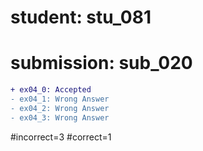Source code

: # student: stu_081
# submission: sub_020

```diff
+ ex04_0: Accepted
- ex04_1: Wrong Answer
- ex04_2: Wrong Answer
- ex04_3: Wrong Answer
```
#incorrect=3
#correct=1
------------------------------
→ **WHAT THIS TASK INVOLVES**
Reproduce every record word for word. The copy must contain no pictures.

→ **RESULT OF THIS TASK**
Source code

: # student: stu_081
# submission: sub_020

```diff
+ ex04_0: Accepted
- ex04_1: Wrong Answer
- ex04_2: Wrong Answer
- ex04_3: Wrong Answer
```
#incorrect=3
#correct=1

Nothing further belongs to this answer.